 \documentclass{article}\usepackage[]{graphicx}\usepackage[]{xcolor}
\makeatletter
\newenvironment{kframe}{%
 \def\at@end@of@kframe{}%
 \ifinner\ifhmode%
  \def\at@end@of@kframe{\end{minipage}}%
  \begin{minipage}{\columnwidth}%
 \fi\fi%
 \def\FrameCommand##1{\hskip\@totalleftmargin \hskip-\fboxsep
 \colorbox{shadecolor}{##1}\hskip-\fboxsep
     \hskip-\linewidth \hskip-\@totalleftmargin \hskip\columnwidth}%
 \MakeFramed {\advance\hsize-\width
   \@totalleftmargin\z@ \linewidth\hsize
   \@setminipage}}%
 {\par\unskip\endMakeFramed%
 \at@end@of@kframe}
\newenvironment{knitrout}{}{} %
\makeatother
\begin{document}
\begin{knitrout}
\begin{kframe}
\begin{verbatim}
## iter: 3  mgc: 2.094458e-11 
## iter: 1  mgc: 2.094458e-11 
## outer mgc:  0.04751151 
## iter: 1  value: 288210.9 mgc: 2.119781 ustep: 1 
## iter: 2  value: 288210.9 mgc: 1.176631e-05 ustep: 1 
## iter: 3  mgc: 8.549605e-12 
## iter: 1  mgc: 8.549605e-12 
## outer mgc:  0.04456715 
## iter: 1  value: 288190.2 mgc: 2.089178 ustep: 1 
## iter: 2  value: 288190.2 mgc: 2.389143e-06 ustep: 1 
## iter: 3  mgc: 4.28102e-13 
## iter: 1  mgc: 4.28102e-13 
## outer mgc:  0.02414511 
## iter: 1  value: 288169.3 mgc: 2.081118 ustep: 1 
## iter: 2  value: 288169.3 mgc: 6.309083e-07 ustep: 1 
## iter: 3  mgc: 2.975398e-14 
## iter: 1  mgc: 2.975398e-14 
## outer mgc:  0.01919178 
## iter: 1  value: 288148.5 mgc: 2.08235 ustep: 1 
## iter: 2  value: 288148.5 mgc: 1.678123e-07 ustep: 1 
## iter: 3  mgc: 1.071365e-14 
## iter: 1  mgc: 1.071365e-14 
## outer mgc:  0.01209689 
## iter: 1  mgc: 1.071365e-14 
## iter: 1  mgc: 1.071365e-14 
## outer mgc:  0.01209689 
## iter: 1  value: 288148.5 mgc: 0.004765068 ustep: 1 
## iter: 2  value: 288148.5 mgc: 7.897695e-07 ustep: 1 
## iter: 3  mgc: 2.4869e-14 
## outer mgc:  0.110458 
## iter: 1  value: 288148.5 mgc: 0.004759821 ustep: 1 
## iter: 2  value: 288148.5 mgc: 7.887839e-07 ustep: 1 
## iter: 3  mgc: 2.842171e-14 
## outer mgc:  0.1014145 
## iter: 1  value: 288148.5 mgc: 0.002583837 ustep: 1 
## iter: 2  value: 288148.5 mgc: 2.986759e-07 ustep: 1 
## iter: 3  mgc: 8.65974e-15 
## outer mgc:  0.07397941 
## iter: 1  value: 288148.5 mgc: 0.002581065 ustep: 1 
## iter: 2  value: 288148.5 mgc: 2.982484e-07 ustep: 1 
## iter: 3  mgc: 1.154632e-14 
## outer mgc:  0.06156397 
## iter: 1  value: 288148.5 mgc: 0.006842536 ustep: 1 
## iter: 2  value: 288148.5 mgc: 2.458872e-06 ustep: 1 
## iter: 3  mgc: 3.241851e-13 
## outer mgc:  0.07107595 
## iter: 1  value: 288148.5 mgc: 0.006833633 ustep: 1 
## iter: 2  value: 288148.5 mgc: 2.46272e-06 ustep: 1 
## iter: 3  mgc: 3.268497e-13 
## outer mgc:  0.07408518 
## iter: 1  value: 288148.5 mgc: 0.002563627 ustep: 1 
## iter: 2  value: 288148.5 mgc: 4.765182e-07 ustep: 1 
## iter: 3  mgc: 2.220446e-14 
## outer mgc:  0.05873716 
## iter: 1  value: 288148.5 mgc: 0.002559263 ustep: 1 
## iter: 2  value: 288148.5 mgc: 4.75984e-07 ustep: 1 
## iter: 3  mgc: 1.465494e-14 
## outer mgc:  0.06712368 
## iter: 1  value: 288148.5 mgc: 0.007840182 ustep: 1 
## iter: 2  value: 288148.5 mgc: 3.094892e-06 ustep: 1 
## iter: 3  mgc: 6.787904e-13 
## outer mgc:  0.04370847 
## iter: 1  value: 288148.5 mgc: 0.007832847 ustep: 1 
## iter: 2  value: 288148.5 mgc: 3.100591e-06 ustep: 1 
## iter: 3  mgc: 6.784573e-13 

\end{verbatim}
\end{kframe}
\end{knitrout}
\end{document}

TASK TO COMPLETE =
The expected output is every record, repeated exactly.

RESPONSE TO THIS EXERCISE =
 \documentclass{article}\usepackage[]{graphicx}\usepackage[]{xcolor}
\makeatletter
\newenvironment{kframe}{%
 \def\at@end@of@kframe{}%
 \ifinner\ifhmode%
  \def\at@end@of@kframe{\end{minipage}}%
  \begin{minipage}{\columnwidth}%
 \fi\fi%
 \def\FrameCommand##1{\hskip\@totalleftmargin \hskip-\fboxsep
 \colorbox{shadecolor}{##1}\hskip-\fboxsep
     \hskip-\linewidth \hskip-\@totalleftmargin \hskip\columnwidth}%
 \MakeFramed {\advance\hsize-\width
   \@totalleftmargin\z@ \linewidth\hsize
   \@setminipage}}%
 {\par\unskip\endMakeFramed%
 \at@end@of@kframe}
\newenvironment{knitrout}{}{} %
\makeatother
\begin{document}
\begin{knitrout}
\begin{kframe}
\begin{verbatim}
## iter: 3  mgc: 2.094458e-11 
## iter: 1  mgc: 2.094458e-11 
## outer mgc:  0.04751151 
## iter: 1  value: 288210.9 mgc: 2.119781 ustep: 1 
## iter: 2  value: 288210.9 mgc: 1.176631e-05 ustep: 1 
## iter: 3  mgc: 8.549605e-12 
## iter: 1  mgc: 8.549605e-12 
## outer mgc:  0.04456715 
## iter: 1  value: 288190.2 mgc: 2.089178 ustep: 1 
## iter: 2  value: 288190.2 mgc: 2.389143e-06 ustep: 1 
## iter: 3  mgc: 4.28102e-13 
## iter: 1  mgc: 4.28102e-13 
## outer mgc:  0.02414511 
## iter: 1  value: 288169.3 mgc: 2.081118 ustep: 1 
## iter: 2  value: 288169.3 mgc: 6.309083e-07 ustep: 1 
## iter: 3  mgc: 2.975398e-14 
## iter: 1  mgc: 2.975398e-14 
## outer mgc:  0.01919178 
## iter: 1  value: 288148.5 mgc: 2.08235 ustep: 1 
## iter: 2  value: 288148.5 mgc: 1.678123e-07 ustep: 1 
## iter: 3  mgc: 1.071365e-14 
## iter: 1  mgc: 1.071365e-14 
## outer mgc:  0.01209689 
## iter: 1  mgc: 1.071365e-14 
## iter: 1  mgc: 1.071365e-14 
## outer mgc:  0.01209689 
## iter: 1  value: 288148.5 mgc: 0.004765068 ustep: 1 
## iter: 2  value: 288148.5 mgc: 7.897695e-07 ustep: 1 
## iter: 3  mgc: 2.4869e-14 
## outer mgc:  0.110458 
## iter: 1  value: 288148.5 mgc: 0.004759821 ustep: 1 
## iter: 2  value: 288148.5 mgc: 7.887839e-07 ustep: 1 
## iter: 3  mgc: 2.842171e-14 
## outer mgc:  0.1014145 
## iter: 1  value: 288148.5 mgc: 0.002583837 ustep: 1 
## iter: 2  value: 288148.5 mgc: 2.986759e-07 ustep: 1 
## iter: 3  mgc: 8.65974e-15 
## outer mgc:  0.07397941 
## iter: 1  value: 288148.5 mgc: 0.002581065 ustep: 1 
## iter: 2  value: 288148.5 mgc: 2.982484e-07 ustep: 1 
## iter: 3  mgc: 1.154632e-14 
## outer mgc:  0.06156397 
## iter: 1  value: 288148.5 mgc: 0.006842536 ustep: 1 
## iter: 2  value: 288148.5 mgc: 2.458872e-06 ustep: 1 
## iter: 3  mgc: 3.241851e-13 
## outer mgc:  0.07107595 
## iter: 1  value: 288148.5 mgc: 0.006833633 ustep: 1 
## iter: 2  value: 288148.5 mgc: 2.46272e-06 ustep: 1 
## iter: 3  mgc: 3.268497e-13 
## outer mgc:  0.07408518 
## iter: 1  value: 288148.5 mgc: 0.002563627 ustep: 1 
## iter: 2  value: 288148.5 mgc: 4.765182e-07 ustep: 1 
## iter: 3  mgc: 2.220446e-14 
## outer mgc:  0.05873716 
## iter: 1  value: 288148.5 mgc: 0.002559263 ustep: 1 
## iter: 2  value: 288148.5 mgc: 4.75984e-07 ustep: 1 
## iter: 3  mgc: 1.465494e-14 
## outer mgc:  0.06712368 
## iter: 1  value: 288148.5 mgc: 0.007840182 ustep: 1 
## iter: 2  value: 288148.5 mgc: 3.094892e-06 ustep: 1 
## iter: 3  mgc: 6.787904e-13 
## outer mgc:  0.04370847 
## iter: 1  value: 288148.5 mgc: 0.007832847 ustep: 1 
## iter: 2  value: 288148.5 mgc: 3.100591e-06 ustep: 1 
## iter: 3  mgc: 6.784573e-13 

\end{verbatim}
\end{kframe}
\end{knitrout}
\end{document}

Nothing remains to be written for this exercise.